Of the records that follow, copy only the lines from the line containing "2. sudo sh -c" to the line containing "No warranty, use at your own risk.", both included, exactly as written.

======== Exercise materials ========

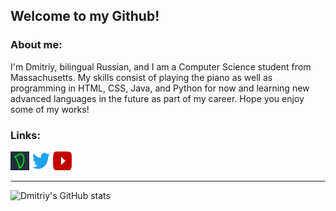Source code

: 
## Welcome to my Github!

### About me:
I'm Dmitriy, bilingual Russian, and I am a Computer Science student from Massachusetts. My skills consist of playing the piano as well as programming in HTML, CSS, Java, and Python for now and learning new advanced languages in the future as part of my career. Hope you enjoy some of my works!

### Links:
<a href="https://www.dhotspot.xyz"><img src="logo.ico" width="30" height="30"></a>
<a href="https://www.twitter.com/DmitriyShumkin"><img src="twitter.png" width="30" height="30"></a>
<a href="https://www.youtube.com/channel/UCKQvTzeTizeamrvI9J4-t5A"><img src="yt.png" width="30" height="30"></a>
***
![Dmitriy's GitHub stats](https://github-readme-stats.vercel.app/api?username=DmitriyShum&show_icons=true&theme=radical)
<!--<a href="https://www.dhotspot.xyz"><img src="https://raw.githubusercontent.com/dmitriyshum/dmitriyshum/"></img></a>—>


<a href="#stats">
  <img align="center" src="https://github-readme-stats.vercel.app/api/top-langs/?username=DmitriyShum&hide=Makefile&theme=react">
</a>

========
======== Exercise materials ========

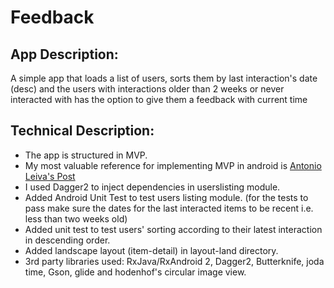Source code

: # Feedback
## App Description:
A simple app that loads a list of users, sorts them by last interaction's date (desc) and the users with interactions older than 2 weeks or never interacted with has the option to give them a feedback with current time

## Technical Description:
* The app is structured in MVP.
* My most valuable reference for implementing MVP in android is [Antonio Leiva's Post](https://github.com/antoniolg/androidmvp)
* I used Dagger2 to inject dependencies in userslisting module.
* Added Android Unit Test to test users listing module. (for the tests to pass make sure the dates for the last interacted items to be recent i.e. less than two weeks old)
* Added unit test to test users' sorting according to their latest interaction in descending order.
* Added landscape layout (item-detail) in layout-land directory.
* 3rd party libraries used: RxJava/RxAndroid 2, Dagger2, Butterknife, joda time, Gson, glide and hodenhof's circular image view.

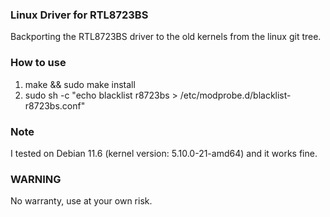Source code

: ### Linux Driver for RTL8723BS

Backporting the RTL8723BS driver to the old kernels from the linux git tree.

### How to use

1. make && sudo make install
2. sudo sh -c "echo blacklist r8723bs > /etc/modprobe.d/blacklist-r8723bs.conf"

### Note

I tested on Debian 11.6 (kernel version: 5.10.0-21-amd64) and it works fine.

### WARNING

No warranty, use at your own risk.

========

* **Solved exercise**
2. sudo sh -c "echo blacklist r8723bs > /etc/modprobe.d/blacklist-r8723bs.conf"

### Note

I tested on Debian 11.6 (kernel version: 5.10.0-21-amd64) and it works fine.

### WARNING

No warranty, use at your own risk.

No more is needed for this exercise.